[Collected data]
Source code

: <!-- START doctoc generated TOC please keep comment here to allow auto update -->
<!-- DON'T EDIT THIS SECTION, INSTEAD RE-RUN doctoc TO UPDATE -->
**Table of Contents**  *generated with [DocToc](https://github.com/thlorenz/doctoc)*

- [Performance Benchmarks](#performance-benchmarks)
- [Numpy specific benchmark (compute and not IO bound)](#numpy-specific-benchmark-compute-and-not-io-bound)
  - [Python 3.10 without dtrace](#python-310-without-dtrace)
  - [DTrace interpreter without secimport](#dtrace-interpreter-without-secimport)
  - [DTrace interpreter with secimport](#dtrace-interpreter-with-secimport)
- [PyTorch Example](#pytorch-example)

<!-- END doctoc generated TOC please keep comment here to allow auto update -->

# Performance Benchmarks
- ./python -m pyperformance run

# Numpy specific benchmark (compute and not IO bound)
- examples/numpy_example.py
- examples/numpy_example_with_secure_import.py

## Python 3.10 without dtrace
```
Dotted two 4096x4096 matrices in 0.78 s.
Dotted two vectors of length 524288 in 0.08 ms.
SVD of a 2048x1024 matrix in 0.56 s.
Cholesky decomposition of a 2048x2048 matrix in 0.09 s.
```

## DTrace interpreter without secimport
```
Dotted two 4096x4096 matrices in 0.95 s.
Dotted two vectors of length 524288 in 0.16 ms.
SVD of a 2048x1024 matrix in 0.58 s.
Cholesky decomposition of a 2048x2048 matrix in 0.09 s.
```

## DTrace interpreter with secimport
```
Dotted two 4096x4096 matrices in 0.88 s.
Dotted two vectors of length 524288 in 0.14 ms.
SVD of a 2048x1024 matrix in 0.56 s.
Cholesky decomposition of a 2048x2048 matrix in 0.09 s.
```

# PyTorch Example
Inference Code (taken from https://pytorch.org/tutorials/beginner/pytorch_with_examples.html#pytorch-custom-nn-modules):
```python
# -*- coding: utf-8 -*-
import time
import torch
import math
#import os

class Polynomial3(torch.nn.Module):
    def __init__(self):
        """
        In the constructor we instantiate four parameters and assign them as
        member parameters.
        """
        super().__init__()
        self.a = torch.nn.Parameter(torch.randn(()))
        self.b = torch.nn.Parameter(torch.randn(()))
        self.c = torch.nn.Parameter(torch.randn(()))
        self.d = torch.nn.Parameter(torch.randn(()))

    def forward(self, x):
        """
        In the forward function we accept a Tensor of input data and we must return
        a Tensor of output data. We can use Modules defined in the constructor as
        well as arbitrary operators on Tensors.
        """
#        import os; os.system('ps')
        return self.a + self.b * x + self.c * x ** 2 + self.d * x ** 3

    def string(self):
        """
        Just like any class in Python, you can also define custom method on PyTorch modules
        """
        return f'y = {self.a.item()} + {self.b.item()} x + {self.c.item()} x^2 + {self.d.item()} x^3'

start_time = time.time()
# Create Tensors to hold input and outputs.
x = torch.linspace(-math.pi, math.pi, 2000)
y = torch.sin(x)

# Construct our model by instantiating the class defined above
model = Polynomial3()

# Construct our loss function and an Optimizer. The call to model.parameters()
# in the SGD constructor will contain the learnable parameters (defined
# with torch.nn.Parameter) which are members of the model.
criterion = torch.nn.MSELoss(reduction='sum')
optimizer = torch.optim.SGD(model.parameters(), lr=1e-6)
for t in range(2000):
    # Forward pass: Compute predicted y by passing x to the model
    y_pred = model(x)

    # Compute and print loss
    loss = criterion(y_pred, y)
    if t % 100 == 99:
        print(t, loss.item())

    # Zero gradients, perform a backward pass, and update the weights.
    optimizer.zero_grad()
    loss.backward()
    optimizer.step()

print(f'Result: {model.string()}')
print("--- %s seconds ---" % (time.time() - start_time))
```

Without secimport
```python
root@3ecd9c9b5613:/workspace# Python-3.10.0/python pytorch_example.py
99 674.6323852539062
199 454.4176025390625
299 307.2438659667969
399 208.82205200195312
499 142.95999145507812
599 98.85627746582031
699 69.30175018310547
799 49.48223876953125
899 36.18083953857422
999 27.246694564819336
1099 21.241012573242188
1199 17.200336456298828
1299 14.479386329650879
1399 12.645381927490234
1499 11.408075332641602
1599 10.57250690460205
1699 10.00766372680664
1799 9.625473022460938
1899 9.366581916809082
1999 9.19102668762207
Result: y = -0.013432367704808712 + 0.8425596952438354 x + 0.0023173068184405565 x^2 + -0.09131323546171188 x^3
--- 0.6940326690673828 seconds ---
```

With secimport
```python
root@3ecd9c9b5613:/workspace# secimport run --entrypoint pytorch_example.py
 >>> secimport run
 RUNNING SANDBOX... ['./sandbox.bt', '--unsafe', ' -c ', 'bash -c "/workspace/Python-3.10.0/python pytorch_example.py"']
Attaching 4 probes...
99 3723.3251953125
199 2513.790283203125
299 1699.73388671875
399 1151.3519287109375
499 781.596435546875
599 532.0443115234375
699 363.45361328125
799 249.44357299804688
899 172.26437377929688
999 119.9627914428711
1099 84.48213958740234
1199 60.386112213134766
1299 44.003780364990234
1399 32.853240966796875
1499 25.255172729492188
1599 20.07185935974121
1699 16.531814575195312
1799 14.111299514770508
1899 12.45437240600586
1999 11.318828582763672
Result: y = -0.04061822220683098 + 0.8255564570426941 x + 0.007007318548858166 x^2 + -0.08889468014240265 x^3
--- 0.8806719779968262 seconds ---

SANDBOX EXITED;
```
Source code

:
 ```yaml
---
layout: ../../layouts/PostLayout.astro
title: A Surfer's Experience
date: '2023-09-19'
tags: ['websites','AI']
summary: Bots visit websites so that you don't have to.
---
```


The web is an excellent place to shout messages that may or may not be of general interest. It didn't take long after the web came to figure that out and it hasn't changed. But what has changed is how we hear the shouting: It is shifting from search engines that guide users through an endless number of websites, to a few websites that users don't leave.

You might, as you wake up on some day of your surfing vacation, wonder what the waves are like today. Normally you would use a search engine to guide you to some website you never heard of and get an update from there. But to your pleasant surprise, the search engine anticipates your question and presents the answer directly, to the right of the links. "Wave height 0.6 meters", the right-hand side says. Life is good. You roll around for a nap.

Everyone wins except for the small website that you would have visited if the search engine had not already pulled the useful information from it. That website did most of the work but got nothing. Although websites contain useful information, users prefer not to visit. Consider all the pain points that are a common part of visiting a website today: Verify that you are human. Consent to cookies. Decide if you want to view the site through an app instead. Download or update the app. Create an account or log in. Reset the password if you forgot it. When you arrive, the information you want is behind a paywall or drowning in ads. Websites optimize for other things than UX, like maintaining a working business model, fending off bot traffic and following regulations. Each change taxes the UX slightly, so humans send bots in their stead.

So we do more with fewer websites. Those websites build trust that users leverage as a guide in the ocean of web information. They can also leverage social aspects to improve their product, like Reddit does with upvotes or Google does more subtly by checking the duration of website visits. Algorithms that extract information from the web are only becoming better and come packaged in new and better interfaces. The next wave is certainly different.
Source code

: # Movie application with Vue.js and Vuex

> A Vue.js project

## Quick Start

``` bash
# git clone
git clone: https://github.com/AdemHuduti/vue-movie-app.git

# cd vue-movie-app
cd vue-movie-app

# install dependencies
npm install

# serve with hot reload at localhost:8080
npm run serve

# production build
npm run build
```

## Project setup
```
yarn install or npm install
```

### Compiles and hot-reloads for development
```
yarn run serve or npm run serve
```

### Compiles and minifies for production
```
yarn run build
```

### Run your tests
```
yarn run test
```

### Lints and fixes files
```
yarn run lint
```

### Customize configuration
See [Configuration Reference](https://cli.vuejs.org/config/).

What you should do: Search the entries for the word "interpreter", then copy every line in which it is found.

Reply to the exercise:
  - [DTrace interpreter without secimport](#dtrace-interpreter-without-secimport)
  - [DTrace interpreter with secimport](#dtrace-interpreter-with-secimport)
## DTrace interpreter without secimport
## DTrace interpreter with secimport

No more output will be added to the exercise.